They say “a rising tide raises all boats.” But the waves of the pandemic have raised public awareness of partially submerged boats which have been floating in and out of political view for decades: income inequality, the precarious economic status of women, and weak spots in our health care system, to name a few.
Add to that list the state of long-term care in Canada, and specifically, in Nova Scotia. With some exceptions, COVID-19’s ravages in nursing homes have led to descriptions of the system which include “inadequate” and “shocking.”

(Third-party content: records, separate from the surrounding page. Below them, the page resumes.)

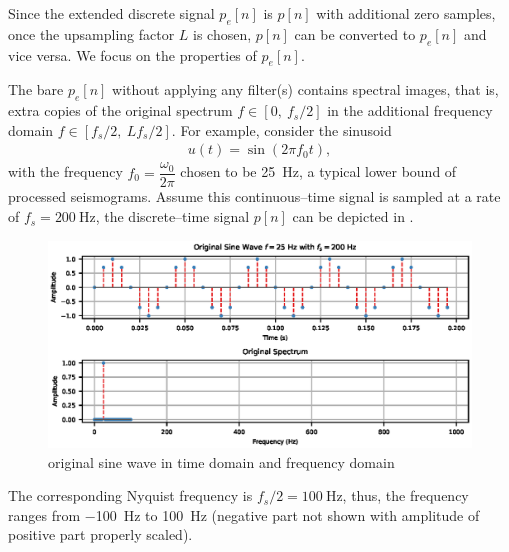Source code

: Since the extended discrete signal $p_e[n]$ is $p[n]$ with additional zero samples, once the upsampling factor $L$ is chosen, $p[n]$ can be converted to $p_e[n]$ and vice versa. We focus on the properties of $p_e[n]$.

The bare $p_e[n]$ without applying any filter(s) contains spectral images, that is, extra copies of the original spectrum $f\in[0,~f_s/2]$ in the additional frequency domain $f\in[f_s/2,~Lf_s/2]$. For example, consider the sinusoid
\begin{gather}
u(t)=\sin\left(2\pi{}f_0t\right),
\end{gather}
with the frequency $f_0=\dfrac{\omega_0}{2\pi}$ chosen to be \SI{25}{\hertz}, a typical lower bound of processed seismograms. Assume this continuous--time signal is sampled at a rate of $f_s=\SI{200}{\hertz}$, the discrete--time signal $p[n]$ can be depicted in .
\begin{figure}[htb!]
\centering
\includegraphics{PIC/PureSineOrigin}
\caption{original sine wave in time domain and frequency domain}\label{fig:original}
\end{figure}
The corresponding Nyquist frequency is $f_s/2=\SI{100}{\hertz}$, thus, the frequency ranges from \SI{-100}{\hertz} to \SI{100}{\hertz} (negative part not shown with amplitude of positive part properly scaled).

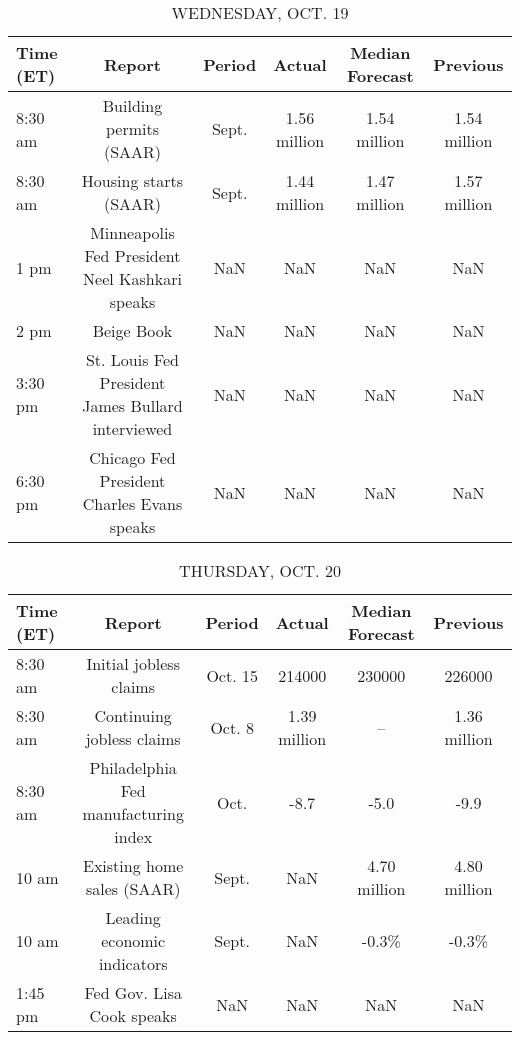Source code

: \documentclass{article}%
\begin{document}
\begin{table}[htbp]%
\caption{WEDNESDAY, OCT. 19}%
\centering%
\begin{adjustbox}{width=1\textwidth}%
\begin{tabular}{lccccc}
\toprule
Time (ET) &                                            Report & Period &       Actual & Median Forecast &     Previous \\
\midrule
  8:30 am &                           Building permits (SAAR) &  Sept. & 1.56 million &    1.54 million & 1.54 million \\
  8:30 am &                             Housing starts (SAAR) &  Sept. & 1.44 million &    1.47 million & 1.57 million \\
     1 pm &    Minneapolis Fed President Neel Kashkari speaks &    NaN &          NaN &             NaN &          NaN \\
     2 pm &                                        Beige Book &    NaN &          NaN &             NaN &          NaN \\
  3:30 pm & St. Louis Fed President James Bullard interviewed &    NaN &          NaN &             NaN &          NaN \\
  6:30 pm &        Chicago Fed President Charles Evans speaks &    NaN &          NaN &             NaN &          NaN \\
\bottomrule
\end{tabular}
%
\end{adjustbox}%
\end{table}

%


\begin{table}[htbp]%
\caption{THURSDAY, OCT. 20}%
\centering%
\begin{adjustbox}{width=1\textwidth}%
\begin{tabular}{lccccc}
\toprule
Time (ET) &                               Report &  Period &       Actual & Median Forecast &     Previous \\
\midrule
  8:30 am &               Initial jobless claims & Oct. 15 &       214000 &          230000 &       226000 \\
  8:30 am &            Continuing jobless claims &  Oct. 8 & 1.39 million &              -- & 1.36 million \\
  8:30 am & Philadelphia Fed manufacturing index &    Oct. &         -8.7 &            -5.0 &         -9.9 \\
    10 am &           Existing home sales (SAAR) &   Sept. &          NaN &    4.70 million & 4.80 million \\
    10 am &          Leading economic indicators &   Sept. &          NaN &           -0.3\% &        -0.3\% \\
  1:45 pm &            Fed Gov. Lisa Cook speaks &     NaN &          NaN &             NaN &          NaN \\
\bottomrule
\end{tabular}
%
\end{adjustbox}%
\end{table}
\end{document}
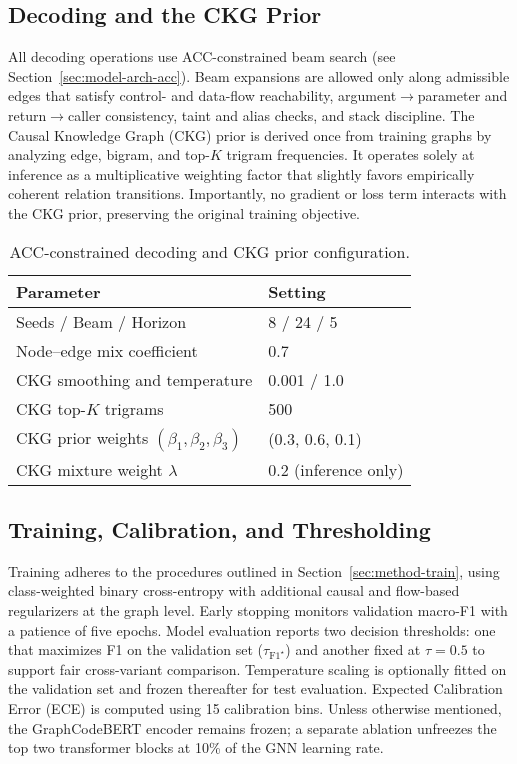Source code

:\documentclass{buthesis}
\begin{document}
\subsection{Decoding and the CKG Prior}
\label{subsec:results-decoding}

All decoding operations use ACC-constrained beam search (see Section~\ref{sec:model-arch-acc}). Beam expansions are allowed only along admissible edges that satisfy control- and data-flow reachability, argument$\rightarrow$parameter and return$\rightarrow$caller consistency, taint and alias checks, and stack discipline. The Causal Knowledge Graph (CKG) prior is derived once from training graphs by analyzing edge, bigram, and top-$K$ trigram frequencies. It operates solely at inference as a multiplicative weighting factor that slightly favors empirically coherent relation transitions. Importantly, no gradient or loss term interacts with the CKG prior, preserving the original training objective.

\begin{table}[H]
\centering
\small
\setlength{\tabcolsep}{6pt}
\renewcommand{\arraystretch}{1.12}
\caption{ACC-constrained decoding and CKG prior configuration.}
\label{tab:results-decoding}
\begin{tabular}{l l}
\toprule
\textbf{Parameter} & \textbf{Setting} \\
\midrule
Seeds / Beam / Horizon & 8 / 24 / 5 \\
Node–edge mix coefficient & 0.7 \\
CKG smoothing and temperature & 0.001 / 1.0 \\
CKG top-$K$ trigrams & 500 \\
CKG prior weights $(\beta_1, \beta_2, \beta_3)$ & (0.3, 0.6, 0.1) \\
CKG mixture weight $\lambda$ & 0.2 (inference only) \\
\bottomrule
\end{tabular}
\end{table}

\subsection{Training, Calibration, and Thresholding}
\label{subsec:results-calibration}

Training adheres to the procedures outlined in Section~\ref{sec:method-train}, using class-weighted binary cross-entropy with additional causal and flow-based regularizers at the graph level. Early stopping monitors validation macro-F1 with a patience of five epochs. Model evaluation reports two decision thresholds: one that maximizes F1 on the validation set ($\tau_{\text{F1}^\star}$) and another fixed at $\tau{=}0.5$ to support fair cross-variant comparison. Temperature scaling is optionally fitted on the validation set and frozen thereafter for test evaluation. Expected Calibration Error (ECE) is computed using 15 calibration bins. Unless otherwise mentioned, the GraphCodeBERT encoder remains frozen; a separate ablation unfreezes the top two transformer blocks at 10\% of the GNN learning rate.
\end{document}
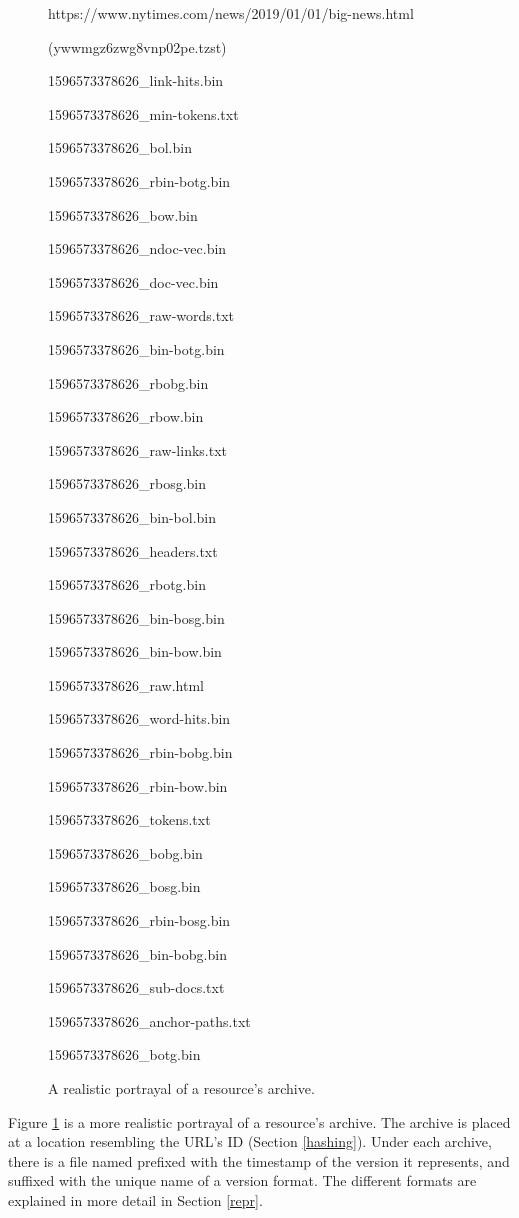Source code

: \begin{figure}
\begin{nodeC}
	\item{https://www.nytimes.com/news/2019/01/01/big-news.html}
	\item{(ywwmgz6zwg8vnp02pe.tzst)}
	\begin{nodeC}
		\item{1596573378626\_link-hits.bin}
		\item{1596573378626\_min-tokens.txt}
		\item{1596573378626\_bol.bin}
		\item{1596573378626\_rbin-botg.bin}
		\item{1596573378626\_bow.bin}
		\item{1596573378626\_ndoc-vec.bin}
		\item{1596573378626\_doc-vec.bin}
		\item{1596573378626\_raw-words.txt}
		\item{1596573378626\_bin-botg.bin}
		\item{1596573378626\_rbobg.bin}
		\item{1596573378626\_rbow.bin}
		\item{1596573378626\_raw-links.txt}
		\item{1596573378626\_rbosg.bin}
		\item{1596573378626\_bin-bol.bin}
		\item{1596573378626\_headers.txt}
		\item{1596573378626\_rbotg.bin}
		\item{1596573378626\_bin-bosg.bin}
		\item{1596573378626\_bin-bow.bin}
		\item{1596573378626\_raw.html}
		\item{1596573378626\_word-hits.bin}
		\item{1596573378626\_rbin-bobg.bin}
		\item{1596573378626\_rbin-bow.bin}
		\item{1596573378626\_tokens.txt}
		\item{1596573378626\_bobg.bin}
		\item{1596573378626\_bosg.bin}
		\item{1596573378626\_rbin-bosg.bin}
		\item{1596573378626\_bin-bobg.bin}
		\item{1596573378626\_sub-docs.txt}
		\item{1596573378626\_anchor-paths.txt}
		\item{1596573378626\_botg.bin}
	\end{nodeC}
\end{nodeC}
\caption{A realistic portrayal of a resource's archive.}
\label{real-arc}
\end{figure}

Figure \ref{real-arc} is a more realistic portrayal of a resource's
archive.  The archive is placed at a location resembling the
URL's ID (Section \ref{hashing}).  Under each archive, there is
a file named prefixed with the timestamp of the version it
represents, and suffixed with the unique name of a version
format.  The different formats are explained in more detail in
Section \ref{repr}.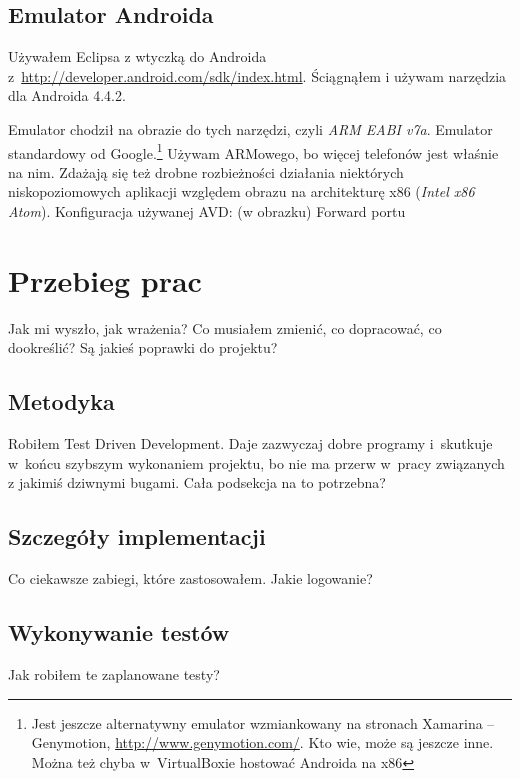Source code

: \subsection{Emulator Androida}
\label{android-emulator}
Używałem Eclipsa z wtyczką do Androida z~\url{http://developer.android.com/sdk/index.html}.
Ściągnąłem i używam narzędzia dla Androida 4.4.2.

Emulator chodził na obrazie do tych narzędzi, czyli \emph{ARM EABI v7a}. Emulator standardowy od Google.\footnote{Jest jeszcze alternatywny emulator wzmiankowany na stronach Xamarina -- Genymotion, \url{http://www.genymotion.com/}. Kto wie, może są jeszcze inne. Można też chyba w~VirtualBoxie hostować Androida na x86}
Używam ARMowego, bo więcej telefonów jest właśnie na nim. Zdażają się też drobne rozbieżności działania niektórych niskopoziomowych aplikacji względem obrazu na architekturę x86 (\emph{Intel x86 Atom}).
Konfiguracja używanej AVD: (w obrazku)
Forward portu



\section{Przebieg prac}
Jak mi wyszło, jak wrażenia? Co musiałem zmienić, co dopracować, co dookreślić? Są jakieś poprawki do projektu?

\subsection{Metodyka}
Robiłem Test Driven Development. Daje zazwyczaj dobre programy i~skutkuje w~końcu szybszym wykonaniem projektu, bo nie ma przerw w~pracy związanych z jakimiś dziwnymi bugami.
Cała podsekcja na to potrzebna?

\subsection{Szczegóły implementacji}
Co ciekawsze zabiegi, które zastosowałem.
Jakie logowanie?

\subsection{Wykonywanie testów}
Jak robiłem te zaplanowane testy?

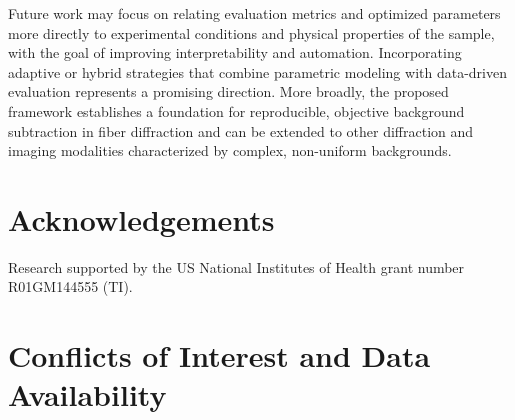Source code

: \documentclass[iucr,review]{iucrjournals}
\begin{document}
Future work may focus on relating evaluation metrics and optimized parameters more directly to experimental conditions and physical properties of the sample, with the goal of improving interpretability and automation. Incorporating adaptive or hybrid strategies that combine parametric modeling with data-driven evaluation represents a promising direction. More broadly, the proposed framework establishes a foundation for reproducible, objective background subtraction in fiber diffraction and can be extended to other diffraction and imaging modalities characterized by complex, non-uniform backgrounds.










\section*{Acknowledgements}
Research supported by the US National Institutes of Health grant number R01GM144555 (TI).

\section*{Conflicts of Interest and Data Availability} 





\appendix

\end{document}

Now, thanks to a recent grant of $97,412 from the Nova Scotia Health Research Fund (administered by Nova Scotia Health), Dr. Janice Keefe and two investigators will interview people about working conditions in eight nursing homes across the province. The project described as “The Unsung Heroes, Long-Term Care staff’s quality of work life” is expected to report next spring — a year from now.
But anyone who has been paying attention to news coverage of issues in the province’s LTC system — especially over the past five or six years — might be forgiven for saying, “Huh?”
The cost of the latest study is chump change when you consider 46% of the entire provincial budget goes to Health. Janice Keefe, a PhD and director of the Nova Scotia Centre on Aging at Mount Saint Vincent University, is a highly qualified and recognized expert on geriatric care. In fact, the province appointed Keefe to chair the Expert Panel on Long-Term Care a few years ago. Submitted to government in December 2018, the report made 22 recommendations.
If you were to sit down and read it today (only 21 pages if you skip the title and glossary), you might be hard-pressed to imagine what else could be added to its pointed recommendations for the province to act in the short-, medium-, and long-term.
Keefe was also a member of the Royal Society of Canada’s Working Group on Long-Term Care. Its “Restoring Trust” report, released in July 2020, said there is an urgent need “to solve the workforce crisis” by setting national standards that will require more federal and provincial funding to pay people adequately to do the work. The prime minister has since tasked the health minister to work with the provinces to develop such standards. Meanwhile, it’s fair to question what new information a year-long study in Nova Scotia could generate that hasn’t already been documented.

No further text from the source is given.